CONTENT: Press Release

Philadelphia, Pa., April 15, 2013 /3BL Media/ - Data from a new study of British adults suggest that adherence to a “Western-style” diet (fried and sweet food, processed and red meat, refined grains, and high-fat dairy products) reduces a person’s likelihood of achieving older ages in good health and with higher functionality. Study results appear in the May issue of The American Journal of Medicine.

“The impact of diet on specific age-related diseases has been studied extensively, but few investigations have adopted a more holistic approach to determine the association of diet with overall health at older ages,” says lead investigator Tasnime Akbaraly, PhD, Inserm, Montpellier, France. “We examined whether diet, assessed in midlife, using dietary patterns and adherence to the Alternative Healthy Eating Index (AHEI), is associated with aging phenotypes, identified after a mean 16-year follow-up.”

The AHEI is a validated index of diet quality, originally designed to provide dietary guidelines with the specific intention to combat major chronic conditions such as cardiovascular diseases and diabetes.

Investigators analyzed findings from the British Whitehall II cohort study, which suggest that following the AHEI can double the odds of reversing metabolic syndrome, a condition known to be a strong predictor of heart disease and mortality. The research team sought to identify dietary factors that can not only prevent premature death, but also promote ideal aging.

Researchers followed 3,775 men and 1,575 women from 1985-2009 with a mean age of 51 years from the Whitehall II study. Using a combination of hospital data, results of screenings conducted every five years, and registry data, investigators identified mortality and chronic diseases among participants. The outcomes at follow-up stage, classified into 5 categories were:

1.     Ideal aging, defined as free of chronic conditions and high performance in physical, mental, and cognitive functioning tests – 4.0 percent

2.     Nonfatal cardiovascular event – 12.7 percent

3.     Cardiovascular death – 2.8 percent

4.     Noncardiovascular death – 7.3 percent

5.     Normal aging – 73.2 percent

The study determined that participants with low adherence to the AHEI increased their risk of cardiovascular and noncardiovascular death.
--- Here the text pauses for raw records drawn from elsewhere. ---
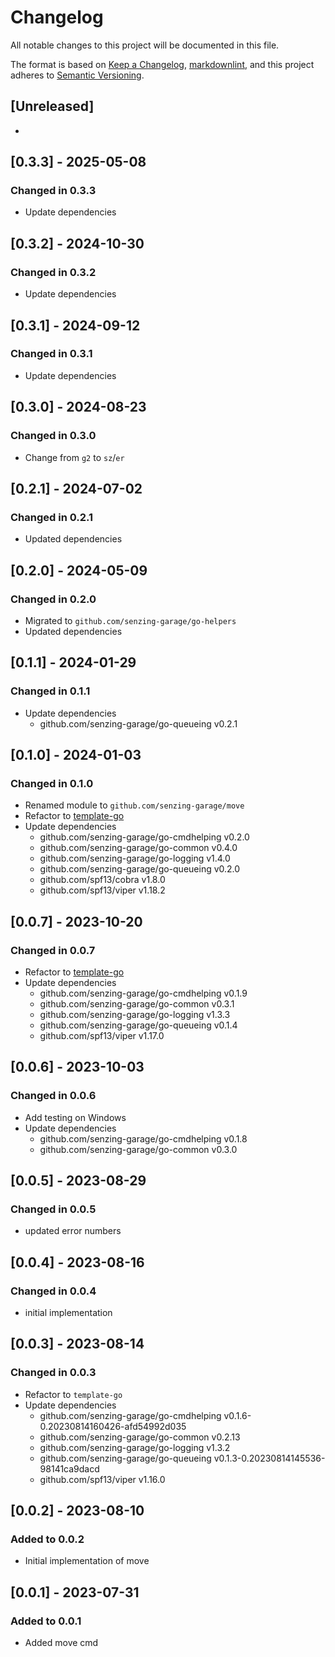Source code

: # Changelog

All notable changes to this project will be documented in this file.

The format is based on [Keep a Changelog], [markdownlint],
and this project adheres to [Semantic Versioning].

## [Unreleased]

-

## [0.3.3] - 2025-05-08

### Changed in 0.3.3

- Update dependencies

## [0.3.2] - 2024-10-30

### Changed in 0.3.2

- Update dependencies

## [0.3.1] - 2024-09-12

### Changed in 0.3.1

- Update dependencies

## [0.3.0] - 2024-08-23

### Changed in 0.3.0

- Change from `g2` to `sz`/`er`

## [0.2.1] - 2024-07-02

### Changed in 0.2.1

- Updated dependencies

## [0.2.0] - 2024-05-09

### Changed in 0.2.0

- Migrated to `github.com/senzing-garage/go-helpers`
- Updated dependencies

## [0.1.1] - 2024-01-29

### Changed in 0.1.1

- Update dependencies
  - github.com/senzing-garage/go-queueing v0.2.1

## [0.1.0] - 2024-01-03

### Changed in 0.1.0

- Renamed module to `github.com/senzing-garage/move`
- Refactor to [template-go](https://github.com/senzing-garage/template-go)
- Update dependencies
  - github.com/senzing-garage/go-cmdhelping v0.2.0
  - github.com/senzing-garage/go-common v0.4.0
  - github.com/senzing-garage/go-logging v1.4.0
  - github.com/senzing-garage/go-queueing v0.2.0
  - github.com/spf13/cobra v1.8.0
  - github.com/spf13/viper v1.18.2

## [0.0.7] - 2023-10-20

### Changed in 0.0.7

- Refactor to [template-go](https://github.com/senzing-garage/template-go)
- Update dependencies
  - github.com/senzing-garage/go-cmdhelping v0.1.9
  - github.com/senzing-garage/go-common v0.3.1
  - github.com/senzing-garage/go-logging v1.3.3
  - github.com/senzing-garage/go-queueing v0.1.4
  - github.com/spf13/viper v1.17.0

## [0.0.6] - 2023-10-03

### Changed in 0.0.6

- Add testing on Windows
- Update dependencies
  - github.com/senzing-garage/go-cmdhelping v0.1.8
  - github.com/senzing-garage/go-common v0.3.0

## [0.0.5] - 2023-08-29

### Changed in 0.0.5

- updated error numbers

## [0.0.4] - 2023-08-16

### Changed in 0.0.4

- initial implementation

## [0.0.3] - 2023-08-14

### Changed in 0.0.3

- Refactor to `template-go`
- Update dependencies
  - github.com/senzing-garage/go-cmdhelping v0.1.6-0.20230814160426-afd54992d035
  - github.com/senzing-garage/go-common v0.2.13
  - github.com/senzing-garage/go-logging v1.3.2
  - github.com/senzing-garage/go-queueing v0.1.3-0.20230814145536-98141ca9dacd
  - github.com/spf13/viper v1.16.0

## [0.0.2] - 2023-08-10

### Added to 0.0.2

- Initial implementation of move

## [0.0.1] - 2023-07-31

### Added to 0.0.1

- Added move cmd

[Keep a Changelog]: https://keepachangelog.com/en/1.0.0/
[markdownlint]: https://dlaa.me/markdownlint/
[Semantic Versioning]: https://semver.org/spec/v2.0.0.html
Those who followed a “Western-type diet” consisting of fried and sweet food, processed food and red meat, refined grains, and high-fat dairy products lowered their chances for ideal aging.

“We showed that following specific dietary recommendations such as the one provided by the AHEI may be useful in reducing the risk of unhealthy aging, while avoidance of the ‘Western-type foods’ might actually improve the possibility of achieving older ages free of chronic diseases and remaining highly functional,” notes Dr. Akbaraly. “A better understanding of the distinction between specific health behaviors that offer protection against diseases and those that move individuals towards ideal aging may facilitate improvements in public health prevention packages.”


Notes for Editors
"Does Overall Diet in Midlife Predict Future Aging Phenotypes? A Cohort Study,” by Tasnime Akbaraly, PhD; Séverine Sabia, PhD; Gareth Hagger-Johnson, PhD; Adam G. Tabak, MD; Martin J. Shipley, MSc; Markus Jokela, PhD; Eric J. Brunner, PhD; Mark Hamer, PhD; G. David Batty, PhD; Archana Singh-Manoux, PhD; Mika Kivimaki, PhD (DOI: It appears in The American Journal of Medicine, Volume 126, Issue 5 (May 2013) published by Elsevier.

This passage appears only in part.